I was thinking, by the way, about a series of articles with some nice template-free C++ containers and variants.

nolem said...

One point is also by writing "simpler" code (for example doing a function call instead of relying on templates) is that the behavior is more predictable. With templates the compiler is likely to instantiate it inline and thus cause code bloat which results in cache misses and that's what the article is all about anyway

Greg Herlein said...

What's in tab.h? I suspect that's where you define func_table. Won't compile without it.

hm said...

Hi Greg,

Here is tab.h:

typedef int (*func)();
#define TAB_MAX 1000001
extern func func_table[TAB_MAX];

You will need to generate the functions for your tab.c (the pattern is shown in the article) and also the pointer table:

func func_table[TAB_MAX] = {
f0,
f1,
f2,
f3,
...

Then compile tab.c, main.c with NO optimization (i.e. no -O switches of any level) and link them.

Bernd Eckenfels said...

this does not show that large binaries are the problem, in fact it shows that large binaries do not affect the performance as long as you run computations with a small instruction cache footprint.

Paul Keeble said...

Caches are about common access patterns. Its one of those classic 80/20 rules that 80% of the programs runtime is running the same 20% of the code (or maybe its a 90/10 rule).

Caches don't work when that rule isn't true, and in very complicated programs you are right that it might be costing some amount of processing time, but the figures here are the absolute worst it could be. Optimising for locality of reference however has improved performance of programs dramatically for 2 decades and developers do know this principle exists!

I suspect the most common cause of the feeling of slowness on modern PCs is actually due to hard drives. While CPUs have been increasing in performance by a factor of at least 60 since 1996, drives have gone from about 5MB/s to 100MB/s, and the access times haven't dropped much at all (about 15ms to about 11ms for desktop drives, mainly because the normal desktop now uses 7200rpm not 5400rpm).
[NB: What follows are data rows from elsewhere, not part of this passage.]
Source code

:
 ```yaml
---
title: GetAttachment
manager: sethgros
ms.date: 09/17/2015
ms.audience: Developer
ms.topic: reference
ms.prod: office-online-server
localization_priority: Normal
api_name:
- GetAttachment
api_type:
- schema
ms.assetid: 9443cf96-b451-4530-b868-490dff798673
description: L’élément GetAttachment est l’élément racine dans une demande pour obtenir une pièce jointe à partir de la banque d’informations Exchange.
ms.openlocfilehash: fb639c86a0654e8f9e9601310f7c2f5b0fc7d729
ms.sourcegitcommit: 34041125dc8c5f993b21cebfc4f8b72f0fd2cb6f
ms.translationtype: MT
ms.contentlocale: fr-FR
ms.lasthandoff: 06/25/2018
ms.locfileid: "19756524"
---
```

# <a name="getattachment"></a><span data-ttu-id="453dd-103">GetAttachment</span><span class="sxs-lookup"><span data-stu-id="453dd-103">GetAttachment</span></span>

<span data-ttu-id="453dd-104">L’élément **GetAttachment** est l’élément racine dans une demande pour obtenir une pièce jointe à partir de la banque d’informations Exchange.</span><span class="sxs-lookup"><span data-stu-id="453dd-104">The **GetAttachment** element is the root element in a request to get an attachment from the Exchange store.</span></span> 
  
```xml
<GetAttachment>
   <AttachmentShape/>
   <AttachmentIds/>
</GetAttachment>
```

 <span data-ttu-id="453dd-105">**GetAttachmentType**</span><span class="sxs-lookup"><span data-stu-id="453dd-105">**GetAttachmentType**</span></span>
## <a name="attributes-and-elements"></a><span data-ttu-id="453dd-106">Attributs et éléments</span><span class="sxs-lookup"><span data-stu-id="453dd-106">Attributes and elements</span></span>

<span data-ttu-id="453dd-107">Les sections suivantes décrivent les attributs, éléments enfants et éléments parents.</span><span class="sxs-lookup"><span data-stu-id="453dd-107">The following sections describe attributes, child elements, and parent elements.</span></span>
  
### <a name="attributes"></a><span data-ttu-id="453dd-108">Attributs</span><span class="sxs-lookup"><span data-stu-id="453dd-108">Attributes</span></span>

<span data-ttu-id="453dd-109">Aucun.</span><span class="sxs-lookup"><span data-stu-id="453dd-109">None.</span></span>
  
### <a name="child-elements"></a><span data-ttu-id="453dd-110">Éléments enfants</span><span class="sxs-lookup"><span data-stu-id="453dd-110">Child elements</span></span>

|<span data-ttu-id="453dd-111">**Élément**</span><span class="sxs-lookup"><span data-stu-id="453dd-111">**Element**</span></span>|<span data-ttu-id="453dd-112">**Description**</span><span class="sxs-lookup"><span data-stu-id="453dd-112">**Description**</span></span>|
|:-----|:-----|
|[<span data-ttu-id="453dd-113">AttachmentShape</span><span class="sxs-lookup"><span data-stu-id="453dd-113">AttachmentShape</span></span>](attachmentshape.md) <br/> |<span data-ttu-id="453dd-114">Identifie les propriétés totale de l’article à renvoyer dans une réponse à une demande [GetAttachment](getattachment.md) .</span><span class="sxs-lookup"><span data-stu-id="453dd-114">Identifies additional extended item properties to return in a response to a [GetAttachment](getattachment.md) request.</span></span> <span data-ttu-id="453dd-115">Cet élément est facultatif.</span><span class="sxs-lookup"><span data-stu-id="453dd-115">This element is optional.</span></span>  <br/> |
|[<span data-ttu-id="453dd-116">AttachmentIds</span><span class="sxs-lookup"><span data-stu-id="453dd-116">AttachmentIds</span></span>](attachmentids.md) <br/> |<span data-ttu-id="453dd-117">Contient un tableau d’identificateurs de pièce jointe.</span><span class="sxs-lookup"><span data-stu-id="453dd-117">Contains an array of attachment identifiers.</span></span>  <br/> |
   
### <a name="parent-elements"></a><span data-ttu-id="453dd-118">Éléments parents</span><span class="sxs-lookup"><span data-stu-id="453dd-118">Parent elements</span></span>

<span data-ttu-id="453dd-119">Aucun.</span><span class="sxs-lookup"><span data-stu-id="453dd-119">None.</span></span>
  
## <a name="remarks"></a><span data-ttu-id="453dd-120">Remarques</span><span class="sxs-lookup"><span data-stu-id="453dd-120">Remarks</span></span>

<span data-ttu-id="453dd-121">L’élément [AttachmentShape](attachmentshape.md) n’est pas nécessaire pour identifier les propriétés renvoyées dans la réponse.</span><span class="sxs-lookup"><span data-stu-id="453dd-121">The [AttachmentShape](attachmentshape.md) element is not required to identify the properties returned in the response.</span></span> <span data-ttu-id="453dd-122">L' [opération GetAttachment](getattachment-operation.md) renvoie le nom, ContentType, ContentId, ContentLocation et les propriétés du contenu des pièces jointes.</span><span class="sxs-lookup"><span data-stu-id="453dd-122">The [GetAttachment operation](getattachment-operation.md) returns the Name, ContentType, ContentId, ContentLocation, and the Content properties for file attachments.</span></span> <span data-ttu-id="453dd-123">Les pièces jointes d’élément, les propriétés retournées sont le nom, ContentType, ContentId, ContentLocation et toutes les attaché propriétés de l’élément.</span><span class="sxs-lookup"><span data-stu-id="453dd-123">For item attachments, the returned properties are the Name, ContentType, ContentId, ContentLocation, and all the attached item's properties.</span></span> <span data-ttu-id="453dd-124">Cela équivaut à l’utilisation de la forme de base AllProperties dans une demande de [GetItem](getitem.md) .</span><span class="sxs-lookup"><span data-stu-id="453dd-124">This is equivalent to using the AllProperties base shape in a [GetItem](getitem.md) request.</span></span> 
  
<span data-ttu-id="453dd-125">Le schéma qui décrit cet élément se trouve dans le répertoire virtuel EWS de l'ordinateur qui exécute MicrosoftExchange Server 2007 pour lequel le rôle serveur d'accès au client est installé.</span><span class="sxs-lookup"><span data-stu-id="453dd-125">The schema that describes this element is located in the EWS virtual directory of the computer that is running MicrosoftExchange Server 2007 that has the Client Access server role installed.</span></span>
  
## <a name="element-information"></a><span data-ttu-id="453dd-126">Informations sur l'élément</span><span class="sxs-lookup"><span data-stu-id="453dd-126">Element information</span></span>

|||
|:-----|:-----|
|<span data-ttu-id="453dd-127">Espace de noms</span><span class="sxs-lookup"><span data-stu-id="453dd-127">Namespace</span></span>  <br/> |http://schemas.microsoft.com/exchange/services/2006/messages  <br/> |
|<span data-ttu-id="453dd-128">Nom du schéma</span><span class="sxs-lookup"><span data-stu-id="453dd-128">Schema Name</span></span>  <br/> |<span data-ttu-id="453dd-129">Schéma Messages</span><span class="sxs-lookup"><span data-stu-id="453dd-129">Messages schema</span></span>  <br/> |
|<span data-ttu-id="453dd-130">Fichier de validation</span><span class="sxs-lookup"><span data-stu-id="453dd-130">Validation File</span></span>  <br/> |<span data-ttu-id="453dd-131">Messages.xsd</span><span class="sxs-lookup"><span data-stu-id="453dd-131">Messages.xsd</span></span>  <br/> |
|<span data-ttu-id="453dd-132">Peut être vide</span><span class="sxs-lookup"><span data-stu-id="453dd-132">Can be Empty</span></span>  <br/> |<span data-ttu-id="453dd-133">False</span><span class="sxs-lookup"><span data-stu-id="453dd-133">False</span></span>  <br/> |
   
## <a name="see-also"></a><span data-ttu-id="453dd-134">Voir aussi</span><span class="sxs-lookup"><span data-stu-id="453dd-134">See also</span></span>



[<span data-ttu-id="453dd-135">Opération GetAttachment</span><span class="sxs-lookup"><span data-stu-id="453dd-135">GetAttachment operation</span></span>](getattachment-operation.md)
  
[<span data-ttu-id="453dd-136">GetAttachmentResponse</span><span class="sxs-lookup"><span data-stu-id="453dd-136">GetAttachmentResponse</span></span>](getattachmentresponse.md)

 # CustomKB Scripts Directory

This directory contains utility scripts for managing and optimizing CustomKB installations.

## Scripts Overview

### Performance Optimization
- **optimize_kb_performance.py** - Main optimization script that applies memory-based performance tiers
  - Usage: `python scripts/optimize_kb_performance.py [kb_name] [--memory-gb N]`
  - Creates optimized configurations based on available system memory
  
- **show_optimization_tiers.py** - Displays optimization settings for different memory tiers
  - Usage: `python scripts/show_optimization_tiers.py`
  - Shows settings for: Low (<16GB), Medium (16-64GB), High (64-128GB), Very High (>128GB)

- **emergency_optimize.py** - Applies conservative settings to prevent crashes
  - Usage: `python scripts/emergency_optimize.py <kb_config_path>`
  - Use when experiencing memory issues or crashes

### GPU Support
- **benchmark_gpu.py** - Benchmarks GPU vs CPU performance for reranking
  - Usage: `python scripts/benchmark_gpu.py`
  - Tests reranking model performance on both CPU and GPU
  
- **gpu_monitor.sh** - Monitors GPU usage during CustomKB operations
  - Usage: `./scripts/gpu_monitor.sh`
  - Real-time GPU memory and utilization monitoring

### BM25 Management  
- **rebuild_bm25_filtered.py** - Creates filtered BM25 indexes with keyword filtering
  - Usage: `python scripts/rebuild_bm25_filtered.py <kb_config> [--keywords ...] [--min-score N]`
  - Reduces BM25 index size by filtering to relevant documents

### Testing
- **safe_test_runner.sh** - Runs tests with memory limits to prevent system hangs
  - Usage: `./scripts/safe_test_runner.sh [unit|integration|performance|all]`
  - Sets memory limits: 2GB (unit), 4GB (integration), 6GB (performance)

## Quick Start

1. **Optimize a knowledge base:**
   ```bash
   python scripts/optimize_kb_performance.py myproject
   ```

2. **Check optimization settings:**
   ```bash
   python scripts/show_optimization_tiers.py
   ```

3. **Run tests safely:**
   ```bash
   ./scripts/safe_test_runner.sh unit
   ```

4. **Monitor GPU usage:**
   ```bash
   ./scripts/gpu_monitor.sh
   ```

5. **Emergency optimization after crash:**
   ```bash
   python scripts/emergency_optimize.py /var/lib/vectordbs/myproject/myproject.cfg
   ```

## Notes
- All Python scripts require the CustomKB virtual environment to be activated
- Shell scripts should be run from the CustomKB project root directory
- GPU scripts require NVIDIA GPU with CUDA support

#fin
Big binaries take longer to load, and big files take longer to read and write if they have gotten bigger faster than the performance of the hard drive. CPUs are sat idle all over the world working on word processors, web browsers etc waiting on the user and on the hard drive. SSDs will help but they won't solve the increasing distance from CPU performance to storage.

The final part of the puzzle is that CPU speed has also zoomed away from memory clock speeds. With the 486 we had equal(ish) clock speeds, but memory has been stuck at around 200Mhz for a long time. Sure we have worked out how to improve the bandwidth by reading more data in a block with DDR to keep the programs running, but that only works if locality of reference is how the program accesses memory.

The moral of this rambling is that random access has increased in relative cost, both in terms of memory and storage - simply because random access has not improved in performance in either case since the mid 90's. While sustained read/write has increased more dramatically its not done so at the same rate as CPU performance. Bloat (aka as features) when scaling with CPU speeds is disproportionate hit when those other components are used. Cache is about the only thing holding everything to a decent level of performance.

Thankfully most programs, even big commercial ones, are highly relative in access patterns and do have decent locality of reference and small core algorithms. Not to mention the fact that they tend to iterate through memory in nice linear chunks for good reason.

hm said...

Paul, I agree the bottleneck for most applications is the bus, the HD, etc, but still there are cases with massive code base (virtual machines for one thing) where any part can be executed in a seemingly random manner. A lot of programmers think code size can be sacrificed for speed gains, which may be simply not true if your code is comparable with the cache size.